Рядом со мной и Юлей, под покосившейся буквой «А», стоит кассетник Долгопрудного, из которого шарашит «Эминем». Хозяин магнитофона и Алла Вронская из девятого «В» танцуют, вытягивая руки к чёрному небу; их кроссовки прилипают к горячему после дневной жары рубероиду. Алла заливисто смеётся.

Возле буквы «Г» Китаец, как обычно, страдает хернёй – отрывает от заржавленной буквы древние неоновые трубки. Чуть поодаль тусят Миша Кадык, Шкварка, девчонка Шкварки из 243-й школы, с синими волосами, и какая-то её подружка. Они – просто тёмные силуэты, с сигаретными угольками в тёмных руках, и хрустящим битым стеклом под тёмными подошвами.

Мы с Юлей молчим, и смотрим на гудящий проспект. Мы много говорим, и это молчание не висит между нами незримой стеной, как порой случается – нет, мы молчим, как и говорим, об одном и том же.
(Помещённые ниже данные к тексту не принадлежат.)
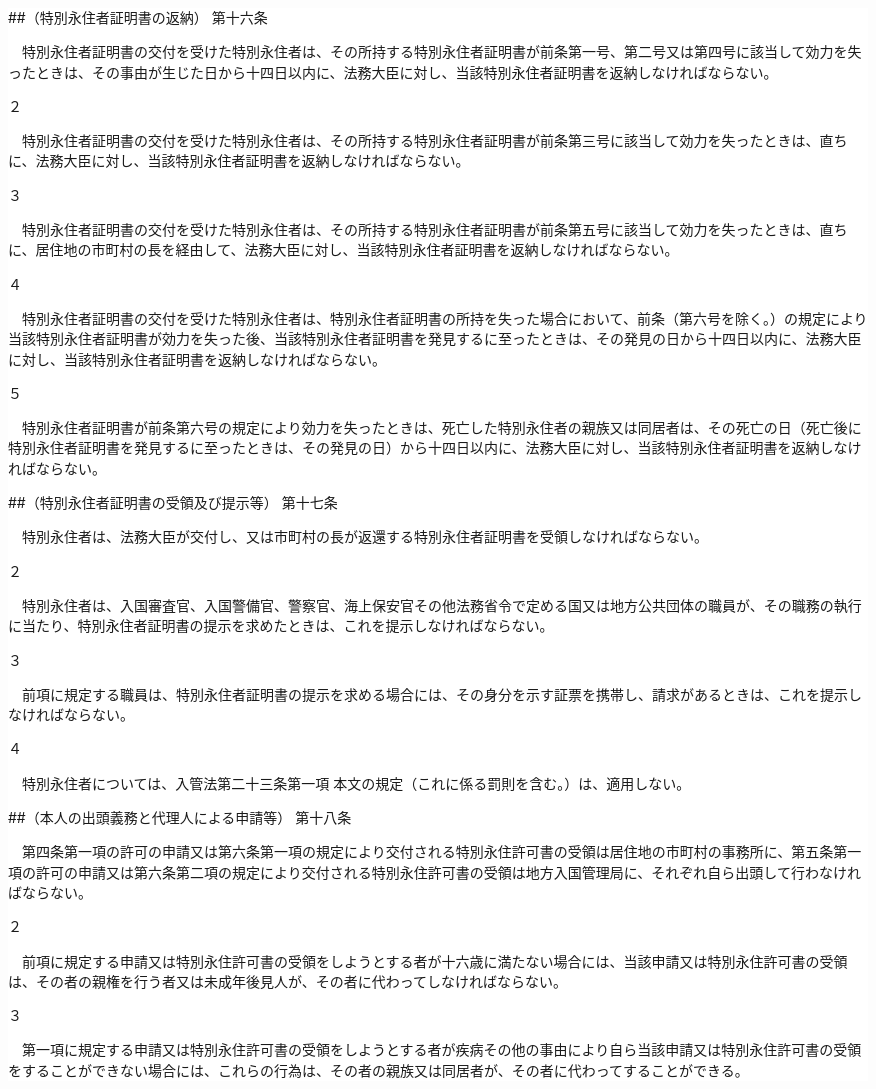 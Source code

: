 


##（特別永住者証明書の返納）
第十六条

　特別永住者証明書の交付を受けた特別永住者は、その所持する特別永住者証明書が前条第一号、第二号又は第四号に該当して効力を失ったときは、その事由が生じた日から十四日以内に、法務大臣に対し、当該特別永住者証明書を返納しなければならない。

２

　特別永住者証明書の交付を受けた特別永住者は、その所持する特別永住者証明書が前条第三号に該当して効力を失ったときは、直ちに、法務大臣に対し、当該特別永住者証明書を返納しなければならない。

３

　特別永住者証明書の交付を受けた特別永住者は、その所持する特別永住者証明書が前条第五号に該当して効力を失ったときは、直ちに、居住地の市町村の長を経由して、法務大臣に対し、当該特別永住者証明書を返納しなければならない。

４

　特別永住者証明書の交付を受けた特別永住者は、特別永住者証明書の所持を失った場合において、前条（第六号を除く。）の規定により当該特別永住者証明書が効力を失った後、当該特別永住者証明書を発見するに至ったときは、その発見の日から十四日以内に、法務大臣に対し、当該特別永住者証明書を返納しなければならない。

５

　特別永住者証明書が前条第六号の規定により効力を失ったときは、死亡した特別永住者の親族又は同居者は、その死亡の日（死亡後に特別永住者証明書を発見するに至ったときは、その発見の日）から十四日以内に、法務大臣に対し、当該特別永住者証明書を返納しなければならない。



##（特別永住者証明書の受領及び提示等）
第十七条

　特別永住者は、法務大臣が交付し、又は市町村の長が返還する特別永住者証明書を受領しなければならない。

２

　特別永住者は、入国審査官、入国警備官、警察官、海上保安官その他法務省令で定める国又は地方公共団体の職員が、その職務の執行に当たり、特別永住者証明書の提示を求めたときは、これを提示しなければならない。

３

　前項に規定する職員は、特別永住者証明書の提示を求める場合には、その身分を示す証票を携帯し、請求があるときは、これを提示しなければならない。

４

　特別永住者については、入管法第二十三条第一項
本文の規定（これに係る罰則を含む。）は、適用しない。



##（本人の出頭義務と代理人による申請等）
第十八条

　第四条第一項の許可の申請又は第六条第一項の規定により交付される特別永住許可書の受領は居住地の市町村の事務所に、第五条第一項の許可の申請又は第六条第二項の規定により交付される特別永住許可書の受領は地方入国管理局に、それぞれ自ら出頭して行わなければならない。

２

　前項に規定する申請又は特別永住許可書の受領をしようとする者が十六歳に満たない場合には、当該申請又は特別永住許可書の受領は、その者の親権を行う者又は未成年後見人が、その者に代わってしなければならない。

３

　第一項に規定する申請又は特別永住許可書の受領をしようとする者が疾病その他の事由により自ら当該申請又は特別永住許可書の受領をすることができない場合には、これらの行為は、その者の親族又は同居者が、その者に代わってすることができる。
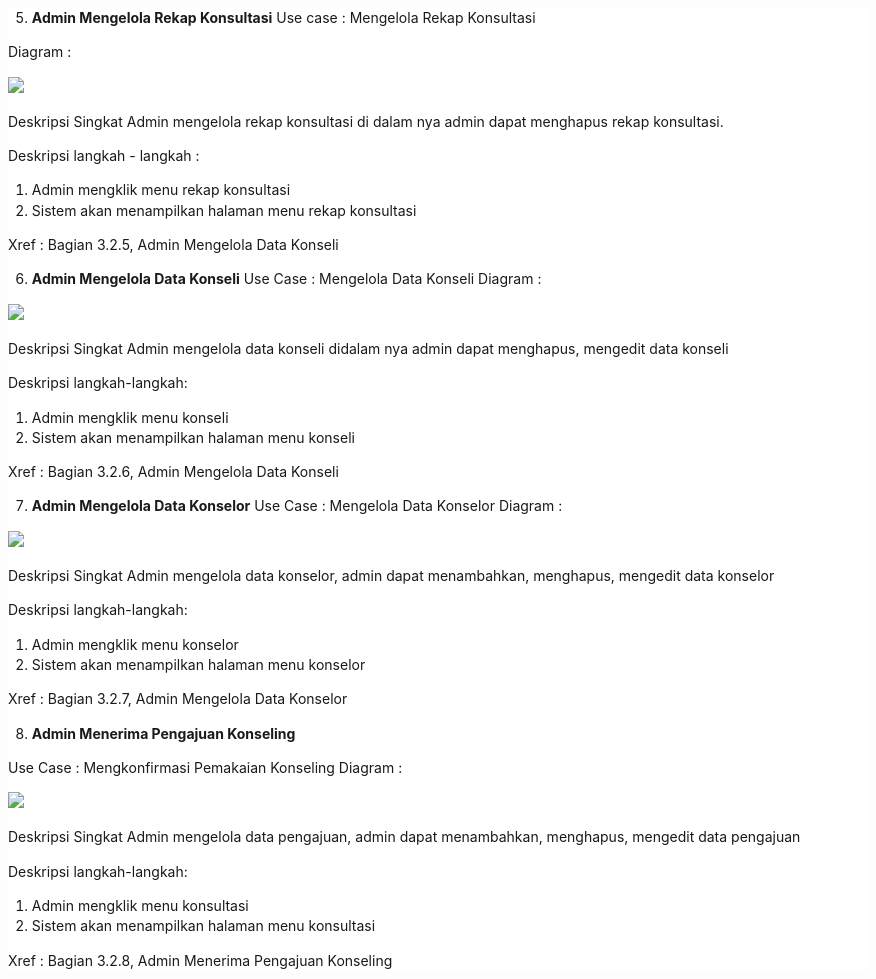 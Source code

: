 5. **Admin Mengelola Rekap Konsultasi** Use case : Mengelola Rekap Konsultasi 

Diagram : 

![](Aspose.Words.75bc0c96-b0ae-4dff-ada2-7f02016b7a44.019.png)

Deskripsi Singkat Admin mengelola rekap konsultasi di dalam nya admin dapat menghapus rekap konsultasi. 

Deskripsi langkah - langkah :  

1. Admin mengklik menu rekap konsultasi  
1. Sistem akan menampilkan halaman menu rekap konsultasi 

Xref : Bagian 3.2.5, Admin Mengelola Data Konseli 

6. **Admin Mengelola Data Konseli** Use Case : Mengelola Data Konseli Diagram :  

![](Aspose.Words.75bc0c96-b0ae-4dff-ada2-7f02016b7a44.020.png)

Deskripsi Singkat Admin mengelola data konseli didalam nya admin dapat menghapus, mengedit data konseli 

Deskripsi langkah-langkah: 

1. Admin mengklik menu konseli 
1. Sistem akan menampilkan halaman menu konseli 

Xref : Bagian 3.2.6, Admin Mengelola Data Konseli 

7. **Admin Mengelola Data Konselor** Use Case : Mengelola Data Konselor Diagram :  

![](Aspose.Words.75bc0c96-b0ae-4dff-ada2-7f02016b7a44.021.png)

Deskripsi Singkat Admin mengelola data konselor, admin dapat menambahkan, menghapus, mengedit data konselor 

Deskripsi langkah-langkah: 

1. Admin mengklik menu konselor 
1. Sistem akan menampilkan halaman menu konselor 

Xref : Bagian 3.2.7, Admin Mengelola Data Konselor 

8. **Admin Menerima Pengajuan Konseling** 

Use Case : Mengkonfirmasi Pemakaian Konseling Diagram :  

![](Aspose.Words.75bc0c96-b0ae-4dff-ada2-7f02016b7a44.022.png)

Deskripsi Singkat Admin mengelola data pengajuan, admin dapat menambahkan, menghapus, mengedit data pengajuan 

Deskripsi langkah-langkah: 

1. Admin mengklik menu konsultasi 
1. Sistem akan menampilkan halaman menu konsultasi 

Xref : Bagian 3.2.8, Admin Menerima Pengajuan Konseling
– Хочешь, поедем на дачу ко мне? – говорит Юля, сплетая пальцы с моими, и болтая ногами в воздухе. Я смотрю в её глаза, и мне кажется, что в них невероятно, несоизмеримо больше, чем в моих – как будто там бескрайние просторы новых миров, а в моих – только пыльная захламлённая комнатушка.

Любой, кто был влюблён, поймёт.

– Да. Да, конечно, давай, – отвечаю я. Она улыбается, проводит языком по зубам, потом надувает, и хлопает пузырь из жвачки. Делает глоток ром-колы, наклоняется ко мне, и целует.

Кажется, я сорвался с парапета, но лечу не вниз, на разбитый асфальт старой стоянки, а вверх. К звёздам.

– Да, полюбасу едем! – плюхается рядом Долгопрудный. Я чувствую мгновенный укол неприязни (вспоминаю, как Юля когда-то на него поглядывала), но тут же вспоминаю, что у него дача рядом с Юлиной, и никто нам не помешает уединиться.